The Keralan Bayou: Alleppey Backwaters
The Kerala Backwaters are a network of interconnected canals, rivers, lakes and inlets, a labyrinthine system formed by more than 900 km of waterways sometimes compared to the American Bayou.
We spent the day exploring some of Kerala's backwaters. Slow-boating through small canals, the jungle canopy lush over head, voyeuristically taking in the romantic rural homes as we passed by, women gathering water from ancient stones steps that lead straight into the river, men gazing into tiny mirrors shaving, washing their razors in the river every so often, children playfully fishing for crawfish and taunting frogs.
Life in the backwaters seems quaint and romantic, yet I couldn’t help but wonder how the monsoon transforms the landscape with the influx of excess water.
We had the chance to visit a few families who live in this area, learning a little about each one of their various trades.

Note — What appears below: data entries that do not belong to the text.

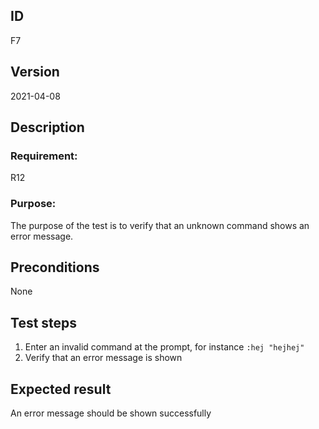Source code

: ## ID

F7

## Version

2021-04-08

## Description

### Requirement: 
R12

### Purpose:
The purpose of the test is to verify that an unknown command shows an error message.

## Preconditions
None

## Test steps

1. Enter an invalid command at the prompt, for instance `:hej "hejhej"`
2. Verify that an error message is shown

## Expected result

An error message should be shown successfully
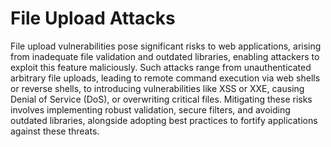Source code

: # File Upload Attacks
File upload vulnerabilities pose significant risks to web applications, arising from inadequate file validation and outdated libraries, enabling attackers to exploit this feature maliciously. Such attacks range from unauthenticated arbitrary file uploads, leading to remote command execution via web shells or reverse shells, to introducing vulnerabilities like XSS or XXE, causing Denial of Service (DoS), or overwriting critical files. Mitigating these risks involves implementing robust validation, secure filters, and avoiding outdated libraries, alongside adopting best practices to fortify applications against these threats.
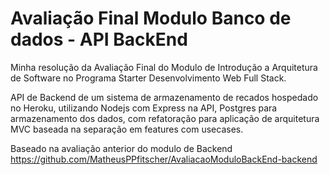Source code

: # Avaliação Final Modulo Banco de dados - API BackEnd

Minha resolução da Avaliação Final do Modulo de Introdução a Arquitetura de Software no Programa Starter Desenvolvimento Web Full Stack.

API de Backend de um sistema de armazenamento de recados hospedado no Heroku, utilizando Nodejs com Express na API, Postgres para armazenamento dos dados,
com refatoração para aplicação de arquitetura MVC baseada na separação em features com usecases.

Baseado na avaliação anterior do modulo de Backend  https://github.com/MatheusPPfitscher/AvaliacaoModuloBackEnd-backend
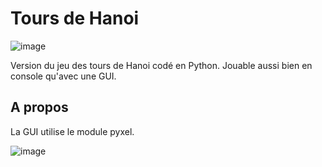 # Tours de Hanoi
![image](https://user-images.githubusercontent.com/80203026/202222439-1d9ef096-cb20-4576-92fe-8dea62d8f043.png)

Version du jeu des tours de Hanoi codé en Python. Jouable aussi bien en console qu'avec une GUI.

## A propos
La GUI utilise le module pyxel.

![image](https://user-images.githubusercontent.com/80203026/202222601-16c53bfc-fda2-4574-90e0-e40179e9d8e4.png)
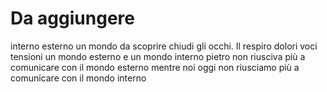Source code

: # Da aggiungere 
interno esterno un mondo da scoprire chiudi gli occhi.
Il respiro dolori voci tensioni un mondo esterno e un mondo interno pietro non riusciva più a comunicare con il mondo esterno mentre noi oggi non riusciamo più a comunicare con il mondo interno
<!--stackedit_data:
eyJoaXN0b3J5IjpbNjc4Njg3MzI4XX0=
-->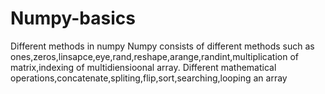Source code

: # Numpy-basics
Different methods in numpy
Numpy consists of different methods such as ones,zeros,linsapce,eye,rand,reshape,arange,randint,multiplication of matrix,indexing of multidiensioonal array.
Different mathematical operations,concatenate,spliting,flip,sort,searching,looping an array
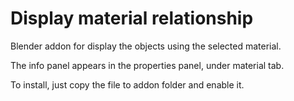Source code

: Display material relationship
==============================

Blender addon for display the objects using the selected material.

The info panel appears in the properties panel, under material tab.

To install, just copy the file to addon folder and enable it.
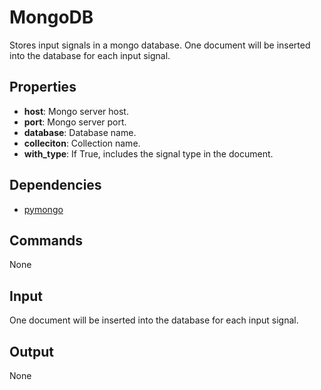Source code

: MongoDB
===========

Stores input signals in a mongo database. One document will be inserted into the database for each input signal.

Properties
--------------

-   **host**: Mongo server host.
-   **port**: Mongo server port.
-   **database**: Database name.
-   **colleciton**: Collection name.
-   **with_type**: If True, includes the signal type in the document.

Dependencies
----------------

-   [pymongo](https://pypi.python.org/pypi/pymongo/)

Commands
----------------
None

Input
-------
One document will be inserted into the database for each input signal.

Output
---------
None
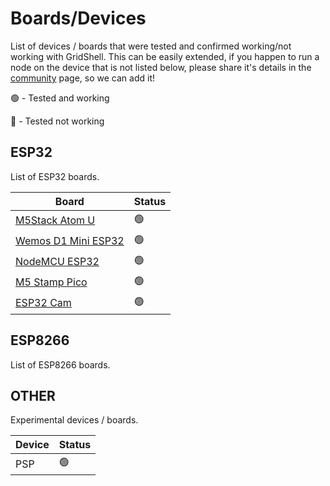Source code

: # Boards/Devices  

List of devices / boards that were tested and confirmed working/not working with GridShell.
This can be easily extended, if you happen to run a node on the device that is not listed below, please share it's details in the [community](https://github.com/invpe/GridShell/issues) page, so we can add it!

🟢 - Tested and working

🔴 - Tested not working

## ESP32
List of ESP32 boards.

| Board  | Status |
| ------------- | ------------- |
| [M5Stack Atom U](https://shop.m5stack.com/products/atomu-esp32-development-kit-with-usb-a)  | 🟢  |
| [Wemos D1 Mini ESP32](https://nettigo.pl/products/modul-wifi-bluetooth-esp32-d1-mini)  | 🟢  |
| [NodeMCU ESP32](https://botland.store/esp32-wifi-and-bt-modules/8893-esp32-wifi-bt-42-platform-with-module-5904422337438.html)  | 🟢  |
| [M5 Stamp Pico](https://shop.m5stack.com/products/m5stamp-pico-5pcs)  | 🟢  |
| [ESP32 Cam](https://sklep.msalamon.pl/produkt/esp32-cam/)  | 🟢  |


## ESP8266
List of ESP8266 boards.

## OTHER
Experimental devices / boards.

| Device  | Status |
| ------------- | ------------- |
| PSP  | 🟢  |

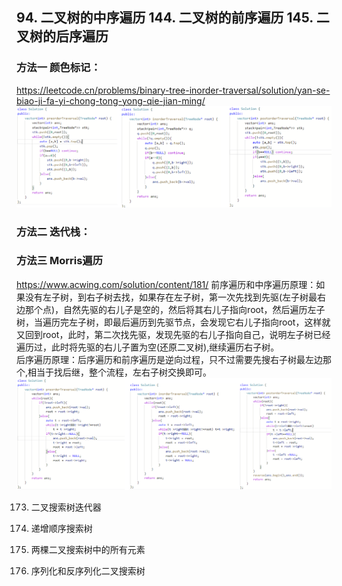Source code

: ## 94. 二叉树的中序遍历   144. 二叉树的前序遍历  145. 二叉树的后序遍历  
### 方法一 颜色标记：
https://leetcode.cn/problems/binary-tree-inorder-traversal/solution/yan-se-biao-ji-fa-yi-chong-tong-yong-qie-jian-ming/
![遍历](https://raw.githubusercontent.com/liang233/leetcode-/main/image/%E4%BA%8C%E5%8F%89%E6%A0%91/2.png)

### 方法二 迭代栈：





### 方法三 Morris遍历 <br />
https://www.acwing.com/solution/content/181/
前序遍历和中序遍历原理：如果没有左子树，到右子树去找，如果存在左子树，第一次先找到先驱(左子树最右边那个点)，自然先驱的右儿子是空的，然后将其右儿子指向root，然后遍历左子树，当遍历完左子树，即最后遍历到先驱节点，会发现它右儿子指向root，这样就又回到root，此时，第二次找先驱，发现先驱的右儿子指向自己，说明左子树已经遍历过，此时将先驱的右儿子置为空(还原二叉树),继续遍历右子树。<br />
后序遍历原理：后序遍历和前序遍历是逆向过程，只不过需要先搜右子树最左边那个,相当于找后继，整个流程，左右子树交换即可。<br />
![遍历](https://raw.githubusercontent.com/liang233/leetcode-/main/image/%E4%BA%8C%E5%8F%89%E6%A0%91/mirros.png)

173. 二叉搜索树迭代器

897. 递增顺序搜索树

1305. 两棵二叉搜索树中的所有元素

1307. 序列化和反序列化二叉搜索树
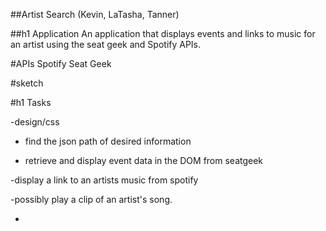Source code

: ##Artist Search 
  (Kevin, LaTasha, Tanner)

##h1 Application
An application that displays events and links to music for an artist using the seat geek and Spotify APIs.  


#APIs
Spotify
Seat Geek


#sketch




#h1 Tasks

-design/css

- find the json path of desired information

- retrieve and display event data in the DOM from seatgeek

-display a link to an artists music from spotify

-possibly play a clip of an artist's song.  

-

One family grew pepper for sale, but also their land is a naturally rich spice wonderland. Curry, cinnamon and nutmeg trees, ginger and turmeric, cardamon and cumin - everything is at their fingertips. It’s no wonder this area was a central part of the spice trade, its incredible to see how these plants thrive in this environment. The other families wove intricate palm rugs and made their own rope from coconut husks - incredibly time-consuming processes that lead to high quality end products.
After a traditional Keralan lunch on banana leaves (including starfruit pickle!) we moved to a larger boat and a larger canal. Steered by a man with a long pole, it reminds of you of the Venice canals. Although ours was more rudimentary for a day trip, the houseboats in the backwaters can get quite snazzy. Some with A/C, private chefs and even seven bedrooms!